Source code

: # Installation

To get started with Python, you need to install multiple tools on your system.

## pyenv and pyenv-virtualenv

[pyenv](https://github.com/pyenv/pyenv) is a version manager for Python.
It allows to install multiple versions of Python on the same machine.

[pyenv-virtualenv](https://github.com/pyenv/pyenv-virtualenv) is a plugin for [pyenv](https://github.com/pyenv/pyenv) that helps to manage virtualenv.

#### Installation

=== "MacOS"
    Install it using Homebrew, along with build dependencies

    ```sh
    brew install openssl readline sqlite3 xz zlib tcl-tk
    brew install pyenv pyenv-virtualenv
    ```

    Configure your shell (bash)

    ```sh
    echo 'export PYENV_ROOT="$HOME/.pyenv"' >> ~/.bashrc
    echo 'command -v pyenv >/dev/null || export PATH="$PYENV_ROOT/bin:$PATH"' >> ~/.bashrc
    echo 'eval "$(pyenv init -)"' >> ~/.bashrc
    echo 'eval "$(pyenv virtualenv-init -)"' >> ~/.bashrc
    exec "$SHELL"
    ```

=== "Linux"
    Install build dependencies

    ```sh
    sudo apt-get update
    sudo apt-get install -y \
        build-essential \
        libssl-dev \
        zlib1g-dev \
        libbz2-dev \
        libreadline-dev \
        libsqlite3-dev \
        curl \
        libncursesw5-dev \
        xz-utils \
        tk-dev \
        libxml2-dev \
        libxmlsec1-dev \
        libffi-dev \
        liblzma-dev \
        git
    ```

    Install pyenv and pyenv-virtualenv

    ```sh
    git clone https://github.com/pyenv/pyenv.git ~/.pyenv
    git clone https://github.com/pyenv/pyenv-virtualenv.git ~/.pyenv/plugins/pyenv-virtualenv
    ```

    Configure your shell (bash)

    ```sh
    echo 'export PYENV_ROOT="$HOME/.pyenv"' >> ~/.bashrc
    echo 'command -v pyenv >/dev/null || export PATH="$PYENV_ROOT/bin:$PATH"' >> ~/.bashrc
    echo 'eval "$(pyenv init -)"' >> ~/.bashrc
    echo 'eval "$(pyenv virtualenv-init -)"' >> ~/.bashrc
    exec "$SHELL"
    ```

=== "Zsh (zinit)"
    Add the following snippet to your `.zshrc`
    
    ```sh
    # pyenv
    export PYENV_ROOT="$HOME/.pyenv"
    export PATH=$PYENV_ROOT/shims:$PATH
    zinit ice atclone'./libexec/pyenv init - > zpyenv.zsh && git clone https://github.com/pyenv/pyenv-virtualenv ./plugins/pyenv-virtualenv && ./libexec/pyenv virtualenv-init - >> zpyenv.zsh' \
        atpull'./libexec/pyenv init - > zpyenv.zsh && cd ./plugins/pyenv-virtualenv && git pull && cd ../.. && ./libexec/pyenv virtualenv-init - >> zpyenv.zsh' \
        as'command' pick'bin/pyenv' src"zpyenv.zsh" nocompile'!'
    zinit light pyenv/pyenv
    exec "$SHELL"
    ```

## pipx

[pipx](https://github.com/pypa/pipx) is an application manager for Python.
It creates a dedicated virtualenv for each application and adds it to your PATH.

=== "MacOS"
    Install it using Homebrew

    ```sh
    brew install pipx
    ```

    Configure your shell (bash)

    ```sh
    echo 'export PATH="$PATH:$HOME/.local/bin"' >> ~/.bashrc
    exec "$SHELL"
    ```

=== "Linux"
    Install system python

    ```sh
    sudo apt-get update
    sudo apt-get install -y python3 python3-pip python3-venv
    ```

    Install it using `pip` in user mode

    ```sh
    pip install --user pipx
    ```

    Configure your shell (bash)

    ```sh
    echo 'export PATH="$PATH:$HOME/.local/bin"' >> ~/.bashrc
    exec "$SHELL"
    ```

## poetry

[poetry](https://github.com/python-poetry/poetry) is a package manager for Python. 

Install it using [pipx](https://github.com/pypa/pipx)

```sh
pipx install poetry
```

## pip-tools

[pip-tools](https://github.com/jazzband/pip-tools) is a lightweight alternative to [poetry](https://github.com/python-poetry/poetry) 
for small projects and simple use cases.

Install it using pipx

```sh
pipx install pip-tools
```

*TASK ITEM*. Note how many lines in the data above contain "dependencies", then state that number alone.

*RESULT OF THE EXERCISE*. 2